Yeah, in a three-game series earlier this week Baltimore gave up 32 runs and 16 homers to the New York Yankees.

And yeah, there were some pretty rough moments over those three games (as there have been over the course of the season. 

But isn't calling the Orioles "a group of kindergarteners masquerading as a baseball team" as the SI writer did going a little far?

Yes, watching teams like the Orioles go 39-81 (with a -242 run differential) isn't fun for fans (except of the opposing team. The same goes for watching the Tigers go 35-81 and the Blue Jays and Royals possibly put up their own 100-loss seasons. 

The thing is, when teams tank it makes those rare, illustrious wins that much more fun to watch. (Like when Rio Ruiz hit that walk-off bomb against the Astros on Sunday). And gives fans hope for the future (we're looking at you Adley Rutschman).

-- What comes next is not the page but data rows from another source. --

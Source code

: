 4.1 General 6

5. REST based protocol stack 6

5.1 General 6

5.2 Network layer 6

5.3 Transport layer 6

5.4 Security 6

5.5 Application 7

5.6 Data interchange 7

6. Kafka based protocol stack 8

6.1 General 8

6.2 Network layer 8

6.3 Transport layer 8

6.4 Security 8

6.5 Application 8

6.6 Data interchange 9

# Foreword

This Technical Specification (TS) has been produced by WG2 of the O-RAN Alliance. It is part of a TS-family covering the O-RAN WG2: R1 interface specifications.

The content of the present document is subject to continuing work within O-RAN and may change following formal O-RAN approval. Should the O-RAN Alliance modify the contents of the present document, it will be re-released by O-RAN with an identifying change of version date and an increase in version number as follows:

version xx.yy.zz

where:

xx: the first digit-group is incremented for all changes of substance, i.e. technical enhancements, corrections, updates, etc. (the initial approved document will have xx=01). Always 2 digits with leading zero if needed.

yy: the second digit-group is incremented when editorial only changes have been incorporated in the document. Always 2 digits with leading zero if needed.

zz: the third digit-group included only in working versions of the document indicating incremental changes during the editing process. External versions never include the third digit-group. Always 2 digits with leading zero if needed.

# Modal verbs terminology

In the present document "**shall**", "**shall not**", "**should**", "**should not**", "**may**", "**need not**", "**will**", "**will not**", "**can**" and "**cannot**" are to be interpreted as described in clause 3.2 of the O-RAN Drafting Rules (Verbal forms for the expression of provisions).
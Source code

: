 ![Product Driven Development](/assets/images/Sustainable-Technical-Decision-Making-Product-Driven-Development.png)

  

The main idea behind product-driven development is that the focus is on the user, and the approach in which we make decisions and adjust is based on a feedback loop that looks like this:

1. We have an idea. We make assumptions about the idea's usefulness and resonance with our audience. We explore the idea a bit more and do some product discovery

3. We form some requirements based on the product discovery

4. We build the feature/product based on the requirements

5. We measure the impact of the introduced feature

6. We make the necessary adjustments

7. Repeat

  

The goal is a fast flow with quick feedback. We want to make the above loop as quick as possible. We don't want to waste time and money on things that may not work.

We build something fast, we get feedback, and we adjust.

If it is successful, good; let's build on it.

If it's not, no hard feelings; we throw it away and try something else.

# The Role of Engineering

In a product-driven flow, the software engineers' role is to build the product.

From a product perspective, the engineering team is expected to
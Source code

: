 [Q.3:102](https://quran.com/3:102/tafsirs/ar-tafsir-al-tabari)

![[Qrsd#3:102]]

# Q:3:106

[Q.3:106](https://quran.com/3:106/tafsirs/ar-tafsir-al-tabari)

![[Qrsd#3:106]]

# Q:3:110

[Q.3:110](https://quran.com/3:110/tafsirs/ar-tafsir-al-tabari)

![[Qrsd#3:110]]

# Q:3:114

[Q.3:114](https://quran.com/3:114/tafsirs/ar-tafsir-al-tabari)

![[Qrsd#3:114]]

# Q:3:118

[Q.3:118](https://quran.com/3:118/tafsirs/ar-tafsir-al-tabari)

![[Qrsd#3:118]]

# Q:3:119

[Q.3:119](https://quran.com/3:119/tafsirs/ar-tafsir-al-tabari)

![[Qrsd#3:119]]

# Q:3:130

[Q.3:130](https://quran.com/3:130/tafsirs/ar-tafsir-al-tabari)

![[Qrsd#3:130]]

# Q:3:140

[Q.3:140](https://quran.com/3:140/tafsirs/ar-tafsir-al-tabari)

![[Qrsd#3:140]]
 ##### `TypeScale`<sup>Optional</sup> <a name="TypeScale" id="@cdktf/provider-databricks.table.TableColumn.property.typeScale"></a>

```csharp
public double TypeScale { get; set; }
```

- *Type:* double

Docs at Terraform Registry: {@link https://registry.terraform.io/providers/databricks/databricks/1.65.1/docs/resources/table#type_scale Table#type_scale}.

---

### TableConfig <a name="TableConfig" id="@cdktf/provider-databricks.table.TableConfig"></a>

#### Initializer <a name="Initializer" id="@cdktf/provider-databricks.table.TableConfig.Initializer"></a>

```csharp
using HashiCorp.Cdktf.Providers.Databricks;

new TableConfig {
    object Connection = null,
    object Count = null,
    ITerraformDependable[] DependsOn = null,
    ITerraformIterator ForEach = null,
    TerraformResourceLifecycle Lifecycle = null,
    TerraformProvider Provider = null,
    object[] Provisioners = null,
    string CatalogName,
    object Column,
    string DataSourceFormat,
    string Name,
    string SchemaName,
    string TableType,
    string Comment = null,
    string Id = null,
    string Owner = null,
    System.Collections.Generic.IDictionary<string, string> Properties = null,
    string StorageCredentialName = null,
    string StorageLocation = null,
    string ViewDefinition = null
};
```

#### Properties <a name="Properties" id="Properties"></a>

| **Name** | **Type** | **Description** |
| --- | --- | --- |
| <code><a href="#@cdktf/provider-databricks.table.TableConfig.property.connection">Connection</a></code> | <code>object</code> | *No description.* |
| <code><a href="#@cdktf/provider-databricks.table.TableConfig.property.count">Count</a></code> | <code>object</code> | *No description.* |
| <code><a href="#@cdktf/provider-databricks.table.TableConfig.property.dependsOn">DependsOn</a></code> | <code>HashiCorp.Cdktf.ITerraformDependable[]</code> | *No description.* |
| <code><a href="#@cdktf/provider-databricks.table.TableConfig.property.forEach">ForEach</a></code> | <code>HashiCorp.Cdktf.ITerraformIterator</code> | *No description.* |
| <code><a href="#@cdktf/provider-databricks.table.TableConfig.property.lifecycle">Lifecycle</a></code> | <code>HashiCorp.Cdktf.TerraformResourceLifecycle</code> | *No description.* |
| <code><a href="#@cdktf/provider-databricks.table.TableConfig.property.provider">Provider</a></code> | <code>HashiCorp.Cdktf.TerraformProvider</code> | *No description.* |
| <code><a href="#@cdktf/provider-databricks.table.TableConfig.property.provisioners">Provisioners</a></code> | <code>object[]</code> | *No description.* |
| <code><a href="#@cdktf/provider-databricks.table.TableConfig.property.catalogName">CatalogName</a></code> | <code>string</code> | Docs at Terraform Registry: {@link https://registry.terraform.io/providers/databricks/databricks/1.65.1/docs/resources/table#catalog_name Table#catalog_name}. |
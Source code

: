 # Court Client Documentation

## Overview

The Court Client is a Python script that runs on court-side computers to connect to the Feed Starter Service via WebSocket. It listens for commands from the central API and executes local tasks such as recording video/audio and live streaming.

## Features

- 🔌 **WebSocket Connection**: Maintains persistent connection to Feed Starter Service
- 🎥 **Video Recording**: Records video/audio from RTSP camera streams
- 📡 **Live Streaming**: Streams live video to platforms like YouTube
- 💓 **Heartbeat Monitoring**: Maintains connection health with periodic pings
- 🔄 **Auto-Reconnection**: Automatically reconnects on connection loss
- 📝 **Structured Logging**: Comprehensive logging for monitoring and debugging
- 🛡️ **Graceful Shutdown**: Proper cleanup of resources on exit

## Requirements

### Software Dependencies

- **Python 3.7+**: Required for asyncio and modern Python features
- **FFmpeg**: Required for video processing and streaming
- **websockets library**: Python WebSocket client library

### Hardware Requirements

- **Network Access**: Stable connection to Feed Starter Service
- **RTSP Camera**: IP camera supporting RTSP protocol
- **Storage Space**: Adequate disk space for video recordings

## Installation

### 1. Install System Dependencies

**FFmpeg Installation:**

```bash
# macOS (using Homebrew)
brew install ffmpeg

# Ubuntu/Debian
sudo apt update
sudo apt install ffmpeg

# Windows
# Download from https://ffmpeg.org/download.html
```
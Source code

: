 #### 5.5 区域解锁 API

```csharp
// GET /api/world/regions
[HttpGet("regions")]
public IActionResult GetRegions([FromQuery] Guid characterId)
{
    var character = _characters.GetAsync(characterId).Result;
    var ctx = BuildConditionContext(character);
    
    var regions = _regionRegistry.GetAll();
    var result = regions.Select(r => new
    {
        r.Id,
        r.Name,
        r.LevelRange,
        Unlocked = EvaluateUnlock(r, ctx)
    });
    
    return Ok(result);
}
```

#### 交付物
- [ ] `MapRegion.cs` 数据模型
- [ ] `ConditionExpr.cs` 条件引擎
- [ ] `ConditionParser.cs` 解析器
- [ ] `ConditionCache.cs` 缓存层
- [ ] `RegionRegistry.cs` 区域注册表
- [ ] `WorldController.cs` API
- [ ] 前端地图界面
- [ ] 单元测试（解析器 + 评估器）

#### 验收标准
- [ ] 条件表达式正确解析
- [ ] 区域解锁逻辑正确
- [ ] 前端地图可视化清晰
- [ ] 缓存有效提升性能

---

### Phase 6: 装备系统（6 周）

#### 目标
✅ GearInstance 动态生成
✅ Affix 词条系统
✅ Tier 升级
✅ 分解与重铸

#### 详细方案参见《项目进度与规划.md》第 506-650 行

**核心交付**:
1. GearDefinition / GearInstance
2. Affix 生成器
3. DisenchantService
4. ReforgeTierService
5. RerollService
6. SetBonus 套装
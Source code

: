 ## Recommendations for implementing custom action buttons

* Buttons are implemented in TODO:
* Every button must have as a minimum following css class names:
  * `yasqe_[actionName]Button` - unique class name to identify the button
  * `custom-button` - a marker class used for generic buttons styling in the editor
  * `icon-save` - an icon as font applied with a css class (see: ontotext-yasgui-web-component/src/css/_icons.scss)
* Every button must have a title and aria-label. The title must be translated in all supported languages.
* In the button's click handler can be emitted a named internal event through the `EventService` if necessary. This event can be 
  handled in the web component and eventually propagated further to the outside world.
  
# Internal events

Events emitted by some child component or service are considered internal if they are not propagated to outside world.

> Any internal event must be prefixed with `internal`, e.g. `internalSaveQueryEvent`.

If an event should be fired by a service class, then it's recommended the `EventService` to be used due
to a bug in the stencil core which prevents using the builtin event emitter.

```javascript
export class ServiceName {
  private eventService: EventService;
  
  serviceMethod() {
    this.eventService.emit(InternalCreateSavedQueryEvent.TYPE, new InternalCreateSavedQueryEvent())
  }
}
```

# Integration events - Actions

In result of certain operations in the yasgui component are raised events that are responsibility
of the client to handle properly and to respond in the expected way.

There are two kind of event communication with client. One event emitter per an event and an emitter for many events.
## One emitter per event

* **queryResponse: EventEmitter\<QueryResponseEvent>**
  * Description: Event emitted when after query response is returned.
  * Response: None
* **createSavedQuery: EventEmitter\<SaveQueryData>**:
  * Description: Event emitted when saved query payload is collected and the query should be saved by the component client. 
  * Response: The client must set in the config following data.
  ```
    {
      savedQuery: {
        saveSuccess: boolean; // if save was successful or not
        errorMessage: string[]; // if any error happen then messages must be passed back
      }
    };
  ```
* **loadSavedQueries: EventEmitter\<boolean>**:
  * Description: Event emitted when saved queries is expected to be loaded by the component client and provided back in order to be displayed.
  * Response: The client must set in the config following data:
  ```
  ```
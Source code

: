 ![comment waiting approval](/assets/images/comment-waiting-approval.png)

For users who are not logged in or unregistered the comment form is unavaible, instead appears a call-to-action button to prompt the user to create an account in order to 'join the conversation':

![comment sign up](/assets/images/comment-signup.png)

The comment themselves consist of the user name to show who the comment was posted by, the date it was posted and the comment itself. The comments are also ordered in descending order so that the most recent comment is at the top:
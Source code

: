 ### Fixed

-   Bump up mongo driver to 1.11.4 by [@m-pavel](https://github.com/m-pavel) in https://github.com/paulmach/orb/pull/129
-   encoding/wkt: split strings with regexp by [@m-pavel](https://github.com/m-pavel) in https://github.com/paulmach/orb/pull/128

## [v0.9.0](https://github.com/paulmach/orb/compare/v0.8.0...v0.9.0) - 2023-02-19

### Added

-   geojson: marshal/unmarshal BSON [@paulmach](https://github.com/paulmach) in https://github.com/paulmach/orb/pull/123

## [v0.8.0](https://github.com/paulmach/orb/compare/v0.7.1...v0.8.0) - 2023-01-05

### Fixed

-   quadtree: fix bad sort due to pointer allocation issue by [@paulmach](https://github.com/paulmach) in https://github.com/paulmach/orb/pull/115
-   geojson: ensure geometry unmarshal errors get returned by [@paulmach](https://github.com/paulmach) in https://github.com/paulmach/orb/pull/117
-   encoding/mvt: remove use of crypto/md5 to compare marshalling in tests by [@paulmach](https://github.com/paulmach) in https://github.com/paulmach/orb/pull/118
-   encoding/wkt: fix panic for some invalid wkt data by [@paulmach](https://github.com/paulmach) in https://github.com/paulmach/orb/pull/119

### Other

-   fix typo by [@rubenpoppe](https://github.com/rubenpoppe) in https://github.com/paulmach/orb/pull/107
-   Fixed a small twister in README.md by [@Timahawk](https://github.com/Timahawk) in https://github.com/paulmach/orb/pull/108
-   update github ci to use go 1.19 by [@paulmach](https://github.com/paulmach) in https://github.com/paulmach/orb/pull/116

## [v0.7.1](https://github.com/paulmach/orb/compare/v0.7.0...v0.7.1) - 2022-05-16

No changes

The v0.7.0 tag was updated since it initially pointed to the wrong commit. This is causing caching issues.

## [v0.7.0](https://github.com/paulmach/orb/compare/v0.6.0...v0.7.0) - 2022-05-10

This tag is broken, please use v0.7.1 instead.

Teams already take a hit from tanking. Just look at how much attendance at Rays and Orioles games has declined.

And, as mentioned in the article, creating a system for relegation in MLB isn't really feasible. (The plan SI proposes would involve the three worst teams from the AL and NL each being sent down to Triple-A). 

Sure, that would make it a lot more interesting to see MLB-level (and salary) players face those players who make their careers in the minors. 

But we already see enough of that as is. Just look at that Orioles-Yankees series from earlier this week. 

Even announcer Gary Thorne was fed up with the level of play Baltimore produced. And that level of play in turn provided with one of the funniest moments of announcing this week--that Thorne call of Gleyber Torres' 13th home run against the Orioles.  

So, sure, it's not fun when pro teams tank. But it's also part of the game. And honestly, it can be pretty funny.